Oireachtas Joint and Select Committees

Thursday, 24 January 2019

Public Accounts Committee

Special Report No. 103 of the Comptroller and Auditor General: Remuneration of certain senior staff in the University of Limerick and Institute of Technology Sligo

9:00 am

Mr. Seamus McCarthy:

Third level institutions are obliged to comply with employee remuneration schemes approved by the Minister for Education and Skills and the Minister for Public Expenditure and Reform. Special Report No. 103 looks at a number of matters relating to the remuneration of certain senior staff members in University of Limerick, UL, and the Institute of Technology Sligo, where non-compliant remuneration arrangements were entered into. Some public sector pension schemes provide for the discretionary awarding of professional added years for pension purposes. These provisions are intended to compensate for the inability of certain professional or technical staff who, because qualifications or experience conditions applied at their recruitment, would be unable to qualify for a full pension before the mandatory retirement age. Since 2009, awards of professional added years in the five older universities have been approved on a case-by-case basis by the Minister for Education and Skills and the Minister for Public Expenditure and Reform. Until the end of April 2018, the newer universities, that is, Dublin City University and the University of Limerick, operated separate, independent frameworks for the award of professional added years.

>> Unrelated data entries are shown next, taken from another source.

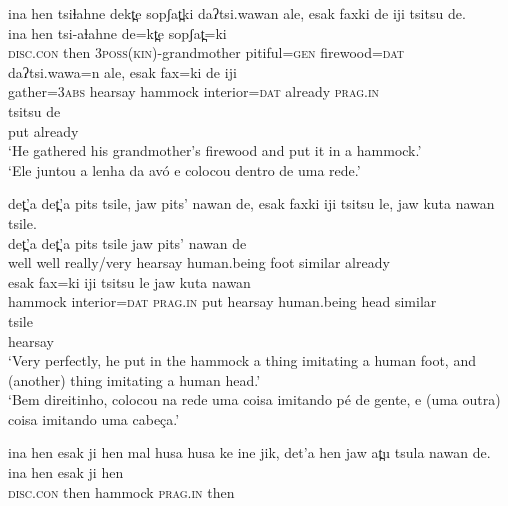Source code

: \documentclass[output=paper,
modfonts,nonflat
]{langsci/langscibook}
\begin{document}
\newpage
\ea ina hen tsiɬahne dekt̪e sopʃat̪ki daʔtsi.wawan ale,  esak faxki de iji tsitsu de.\\[.3em]
\gll ina   hen  tsi-aɬahne  de=kt̪e   sopʃat̪=ki\\       
\textsc{disc.con}  then     \textsc{3poss(kin)}-grandmother  pitiful=\textsc{gen}  firewood=\textsc{dat}\\
    


\gll daʔtsi.wawa=n  ale, esak fax=ki de iji\\
gather=\textsc{3abs}   hearsay   hammock interior=\textsc{dat}  already  \textsc{prag.in}\\



\gll tsitsu  de\\
put      already\\
\glt ‘He gathered his grandmother's firewood and put it in a hammock.'\\
‘Ele juntou a lenha da avó e colocou dentro de uma rede.’{\footnotemark}

\z

\ea det̪'a det̪'a pits tsile, jaw pits' nawan de, esak faxki iji tsitsu le, jaw kuta nawan tsile.\\[.3em]
\gll det̪'a  det̪'a pits tsile jaw  pits'  nawan   de\\     
well    well  really/very  hearsay  human.being  foot   similar   already\\



\gll esak fax=ki  iji  tsitsu le  jaw  kuta  nawan\\
hammock  interior=\textsc{dat}  \textsc{prag.in}  put      hearsay  human.being head  similar\\



\gll tsile\\
hearsay\\
\glt ‘Very perfectly, he put in the hammock a thing imitating a human foot, and (another) thing imitating a human head.'\\
‘Bem direitinho, colocou na rede uma coisa imitando pé de gente, e (uma outra) coisa imitando uma cabeça.’
\z

\ea ina hen esak ji hen mal husa husa ke ine jik, det'a hen jaw at̪u tsula nawan de.\\[.3em]
\gll ina           hen     esak  ji   hen\\     
\textsc{disc.con}  then    hammock  \textsc{prag.in}  then\\     
\end{document}
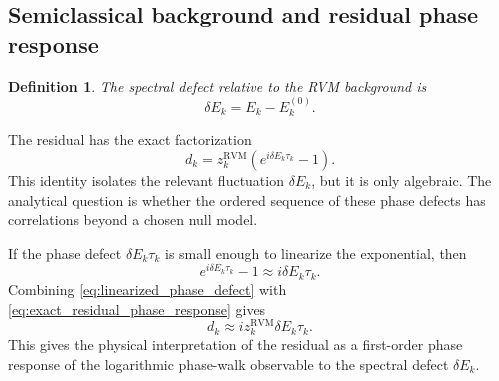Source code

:\documentclass[12pt]{article}
\numberwithin{equation}{section}
\newtheorem{definition}[theorem]{Definition}
\newcommand{\RVM}{\mathrm{RVM}}
\begin{document}
\subsection{Semiclassical background and residual phase response}
\label{sec:semiclassical_background_residual_response}

\begin{definition}
\label{def:spectral_defect}
The spectral defect relative to the RVM background is
\begin{equation}
\delta E_k
=
E_k-E_k^{(0)}.
\label{eq:def_spectral_defect}
\end{equation}
\end{definition}


\noindent The residual has the exact factorization
\begin{equation}
d_k
=
z_k^{\RVM}\left(e^{i\delta E_k\tau_k}-1\right).
\label{eq:exact_residual_phase_response}
\end{equation}
This identity isolates the relevant fluctuation \(\delta E_k\), but it is only algebraic.  The analytical question is whether the ordered sequence of these phase defects has correlations beyond a chosen null model.


\noindent If the phase defect \(\delta E_k\tau_k\) is small enough to linearize the exponential, then
\begin{equation}
e^{i\delta E_k\tau_k}-1
\approx
i\delta E_k\tau_k.
\label{eq:linearized_phase_defect}
\end{equation}
Combining \eqref{eq:linearized_phase_defect} with \eqref{eq:exact_residual_phase_response} gives
\begin{equation}
d_k
\approx
i z_k^{\RVM}\delta E_k\tau_k.
\label{eq:linear_residual_response}
\end{equation}
This gives the physical interpretation of the residual as a first-order phase response of the logarithmic phase-walk observable to the spectral defect \(\delta E_k\).
\end{document}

We analysed the awards of professional added years in the two universities between 2012 and 2016 and found that the University of Limerick had awarded added years to more employees and with a higher average added value than was the case in Dublin City University. Awards in Dublin City University were made only to academic staff while in the University of Limerick, 18% of awards were to non-academic staff.

Following circulation of a draft of the special report, the Higher Education Authority directed both universities that all applications for professional added years awards from the end of April 2018 would be subject to approval by the pensions unit of the Department of Education and Skills.

In general, subsidiary companies are used by third level education institutions as a means of managing non-core functions in a manner that separates their business affairs from those of the institution. This allows the non-core functions to be run on commercial lines, and for subsidiary employees to be remunerated on competitive market terms. Subsidiary companies usually provide pension benefits for employees on a defined-contribution basis, and such employees are not counted as public sector workers.

In late 2012, the University of Limerick arranged for two senior executives employed by a subsidiary company of the university to be admitted to a university defined benefit pension scheme that was about to close for new entrants. This resulted in the two executives being granted significant additional pension benefits, including professional added years. Those additional benefits have been valued actuarially at over €1.2 million. Claims were advanced that the two executives had been promised pension benefits equivalent to those of employees recruited to the university at the same time, but these claims were not supported by appropriate contract documentation.

In November and December 2011, the University of Limerick agreed with two senior managers that their employment would cease on 29 February 2012 on a severance basis, and severance payments were made on that date. However, prior to their severance, arrangements were put in place with each of the senior managers to continue to make their services available to the university on a consultancy basis. Separate contracts for service were put in place between the university and limited liability companies owned by each senior manager. Evidence of work done in return for one of the consultancy contracts is limited. In that case in particular, it is difficult to see that the value obtained from the contract is commensurate with the payments made.

The combined severance and consultancy arrangements resulted in additional estimated costs of €310,000 in net present value terms, as compared to what the two managers would have received had they continued in employment to the standard minimum retirement age.

The process followed in implementing these two severance deals in the University of Limerick was reported on by me in a previous special report. In the course of the earlier examination, the university misrepresented the circumstances around the severance deals. In particular, it was represented that the severance payments were made because of unspecified performance issues, and the existence of the consultancy arrangements was not disclosed. This misrepresentation of the facts undermines the audit relationship, and is a serious governance failure.

A severance arrangement entered into by Institute of Technology Sligo with a senior manager in 2016 cost the institute over €202,000, when the sanction received from the Department of Education and Skills allowed for payments totalling just over €37,500. The actual expenditure included a sum of almost €108,000 incorrectly classified as payment related to sabbatical leave. The facts of the case did not conform to the circumstances in which sabbatical leave may be granted under the institute’s policy, and the related payment was not submitted, as required, to the institute’s governing body for approval.

It was noted that the institute’s policy on sabbaticals is based on a two-year pilot scheme for the award of sabbatical leave to academic staff issued by the Department of Education and Skills in 2004-2005.